**MATERIAL FOR THE TASK**
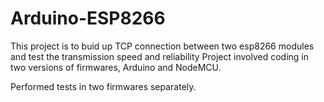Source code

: # Arduino-ESP8266
This project is to buid up TCP connection between two esp8266 modules and test the transmission speed and reliability
Project involved coding in two versions of firmwares, Arduino and NodeMCU.

Performed tests in two firmwares separately.
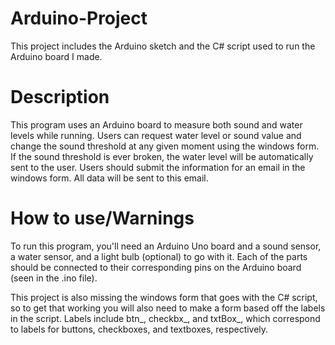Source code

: # Arduino-Project

This project includes the Arduino sketch and the C# script used to run the Arduino board I made.

# Description

This program uses an Arduino board to measure both sound and water levels while running. 
Users can request water level or sound value and change the sound threshold at any given moment using the windows form.
If the sound threshold is ever broken, the water level will be automatically sent to the user.
Users should submit the information for an email in the windows form. All data will be sent to this email.

# How to use/Warnings

To run this program, you'll need an Arduino Uno board and a sound sensor, a water sensor, and a light bulb (optional) to go with it.
Each of the parts should be connected to their corresponding pins on the Arduino board (seen in the .ino file).

This project is also missing the windows form that goes with the C# script, so to get that working you will also need to make a form based off the labels in the script.
Labels include btn_, checkbx_, and txtBox_, which correspond to labels for buttons, checkboxes, and textboxes, respectively.
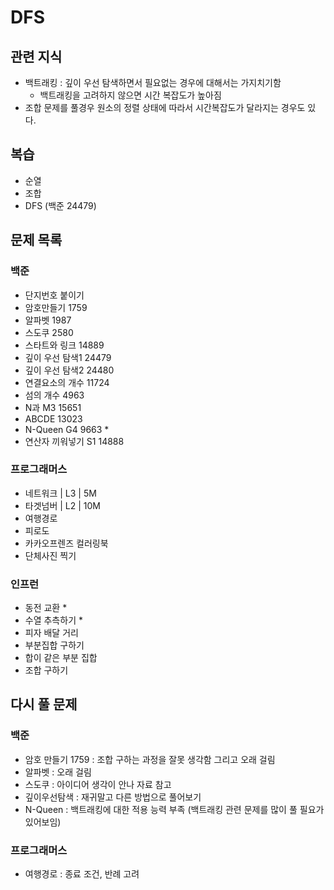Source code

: # DFS

## 관련 지식

- 백트래킹 : 깊이 우선 탐색하면서 필요없는 경우에 대해서는 가지치기함
    - 백트래킹을 고려하지 않으면 시간 복잡도가 높아짐
- 조합 문제를 풀경우 원소의 정렬 상태에 따라서 시간복잡도가 달라지는 경우도 있다.

## 복습

- 순열
- 조합
- DFS (백준 24479)

## 문제 목록

### 백준

- 단지번호 붙이기
- 암호만들기 1759
- 알파벳 1987
- 스도쿠 2580
- 스타트와 링크 14889
- 깊이 우선 탐색1 24479
- 깊이 우선 탐색2 24480
- 연결요소의 개수 11724
- 섬의 개수 4963
- N과 M3 15651
- ABCDE 13023
- N-Queen G4 9663 *
- 연산자 끼워넣기 S1 14888 

### 프로그래머스

- 네트워크 | L3 | 5M
- 타겟넘버 | L2 | 10M
- 여행경로
- 피로도
- 카카오프렌즈 컬러링북
- 단체사진 찍기

### 인프런

- 동전 교환 *
- 수열 추측하기 *
- 피자 배달 거리
- 부분집합 구하기
- 합이 같은 부분 집합
- 조합 구하기

## 다시 풀 문제

### 백준

- 암호 만들기 1759 : 조합 구하는 과정을 잘못 생각함 그리고 오래 걸림
- 알파벳 : 오래 걸림
- 스도쿠 : 아이디어 생각이 안나 자료 참고
- 깊이우선탐색 : 재귀말고 다른 방법으로 풀어보기
- N-Queen : 백트래킹에 대한 적용 능력 부족 (백트래킹 관련 문제를 많이 풀 필요가 있어보임)

### 프로그래머스

- 여행경로 : 종료 조건, 반례 고려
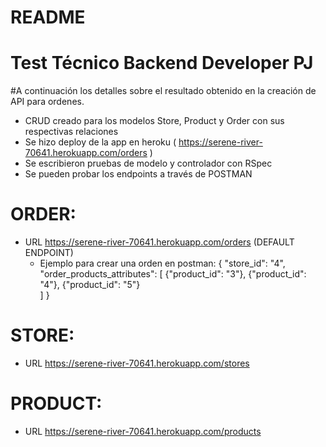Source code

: # README


# Test Técnico Backend Developer PJ


#A continuación los detalles sobre el resultado obtenido en la creación de API para ordenes.

- CRUD creado para los modelos Store, Product y Order con sus respectivas relaciones
- Se hizo deploy de la app en heroku ( https://serene-river-70641.herokuapp.com/orders )
- Se escribieron pruebas de modelo y controlador con RSpec
- Se pueden probar los endpoints a través de POSTMAN
# ORDER:
 - URL https://serene-river-70641.herokuapp.com/orders (DEFAULT ENDPOINT)
   - Ejemplo para crear una orden en postman:
    { 
        "store_id": "4",
        "order_products_attributes": [
            {"product_id": "3"},
             {"product_id": "4"},
              {"product_id": "5"}   
              ]
    }

# STORE:
 - URL https://serene-river-70641.herokuapp.com/stores
# PRODUCT:
- URL https://serene-river-70641.herokuapp.com/products
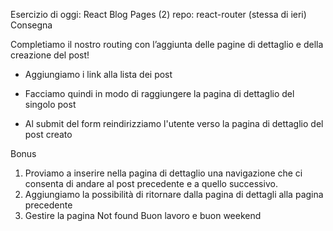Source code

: 
Esercizio di oggi: React Blog Pages (2)
repo: react-router  (stessa di ieri)
Consegna

Completiamo il nostro routing con l’aggiunta delle pagine di dettaglio e della creazione del post!

- Aggiungiamo i link alla lista dei post

- Facciamo quindi in modo di raggiungere la pagina di dettaglio del singolo post

- Al submit del form reindirizziamo l'utente verso la pagina di dettaglio del post creato


Bonus
1. Proviamo a inserire nella pagina di dettaglio una navigazione che ci consenta di andare al post precedente e a quello successivo.
2. Aggiungiamo la possibilità di ritornare dalla pagina di dettagli alla pagina precedente
3. Gestire la pagina Not found
Buon lavoro e buon weekend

**EXERCISE PROMPT**
Copy each line from the data that features the string "should".

**ANSWER SPACE**
Users should submit the information for an email in the windows form. All data will be sent to this email.
Each of the parts should be connected to their corresponding pins on the Arduino board (seen in the .ino file).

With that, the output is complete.